[Instructions for the task]:
Everything before the line containing "函数是数学中一个非常基本的概念，出现在几乎所有的数学分支里。为了研究函数的一般性质，美国数学家 Alonzo Church" stays out; print that line and all lines below it through the last, exactly.

[Records for the task]:

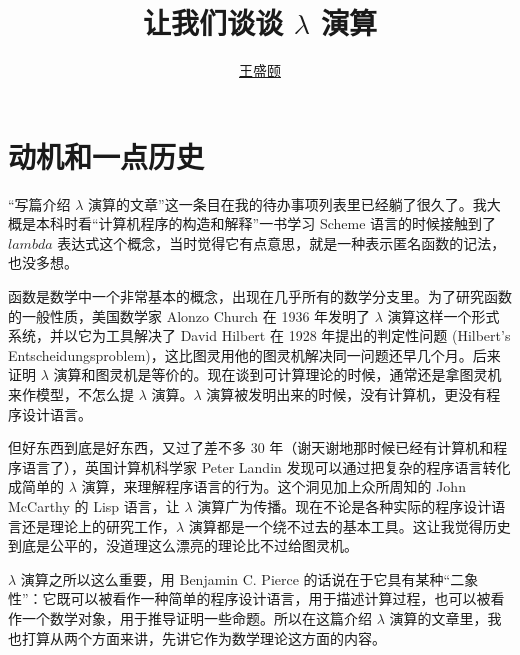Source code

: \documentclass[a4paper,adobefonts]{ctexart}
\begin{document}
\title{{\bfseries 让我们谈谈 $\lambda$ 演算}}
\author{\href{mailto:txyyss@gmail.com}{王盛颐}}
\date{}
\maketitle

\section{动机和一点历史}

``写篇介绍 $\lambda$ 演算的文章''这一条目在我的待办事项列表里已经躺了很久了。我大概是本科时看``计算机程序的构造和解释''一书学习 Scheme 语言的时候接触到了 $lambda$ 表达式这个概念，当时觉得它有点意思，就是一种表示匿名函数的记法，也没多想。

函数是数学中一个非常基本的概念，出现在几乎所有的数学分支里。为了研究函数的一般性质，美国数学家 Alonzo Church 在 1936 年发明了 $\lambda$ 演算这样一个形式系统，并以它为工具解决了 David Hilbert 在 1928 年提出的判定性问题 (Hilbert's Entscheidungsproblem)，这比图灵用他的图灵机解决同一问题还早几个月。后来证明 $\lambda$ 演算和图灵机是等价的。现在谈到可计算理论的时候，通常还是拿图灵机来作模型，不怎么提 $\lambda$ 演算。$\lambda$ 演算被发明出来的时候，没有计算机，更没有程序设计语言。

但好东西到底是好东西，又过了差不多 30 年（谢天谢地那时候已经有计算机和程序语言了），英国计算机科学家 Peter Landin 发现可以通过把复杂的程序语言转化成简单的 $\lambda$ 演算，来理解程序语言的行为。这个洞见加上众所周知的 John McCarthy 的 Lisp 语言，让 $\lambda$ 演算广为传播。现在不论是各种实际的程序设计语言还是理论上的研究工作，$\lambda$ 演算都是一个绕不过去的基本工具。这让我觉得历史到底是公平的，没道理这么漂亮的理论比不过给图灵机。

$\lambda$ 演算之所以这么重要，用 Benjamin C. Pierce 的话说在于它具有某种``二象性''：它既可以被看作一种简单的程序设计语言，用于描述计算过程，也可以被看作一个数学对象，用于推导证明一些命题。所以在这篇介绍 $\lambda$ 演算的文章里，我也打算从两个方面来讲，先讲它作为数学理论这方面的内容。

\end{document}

[Result for this task]:
函数是数学中一个非常基本的概念，出现在几乎所有的数学分支里。为了研究函数的一般性质，美国数学家 Alonzo Church 在 1936 年发明了 $\lambda$ 演算这样一个形式系统，并以它为工具解决了 David Hilbert 在 1928 年提出的判定性问题 (Hilbert's Entscheidungsproblem)，这比图灵用他的图灵机解决同一问题还早几个月。后来证明 $\lambda$ 演算和图灵机是等价的。现在谈到可计算理论的时候，通常还是拿图灵机来作模型，不怎么提 $\lambda$ 演算。$\lambda$ 演算被发明出来的时候，没有计算机，更没有程序设计语言。

但好东西到底是好东西，又过了差不多 30 年（谢天谢地那时候已经有计算机和程序语言了），英国计算机科学家 Peter Landin 发现可以通过把复杂的程序语言转化成简单的 $\lambda$ 演算，来理解程序语言的行为。这个洞见加上众所周知的 John McCarthy 的 Lisp 语言，让 $\lambda$ 演算广为传播。现在不论是各种实际的程序设计语言还是理论上的研究工作，$\lambda$ 演算都是一个绕不过去的基本工具。这让我觉得历史到底是公平的，没道理这么漂亮的理论比不过给图灵机。

$\lambda$ 演算之所以这么重要，用 Benjamin C. Pierce 的话说在于它具有某种``二象性''：它既可以被看作一种简单的程序设计语言，用于描述计算过程，也可以被看作一个数学对象，用于推导证明一些命题。所以在这篇介绍 $\lambda$ 演算的文章里，我也打算从两个方面来讲，先讲它作为数学理论这方面的内容。

\end{document}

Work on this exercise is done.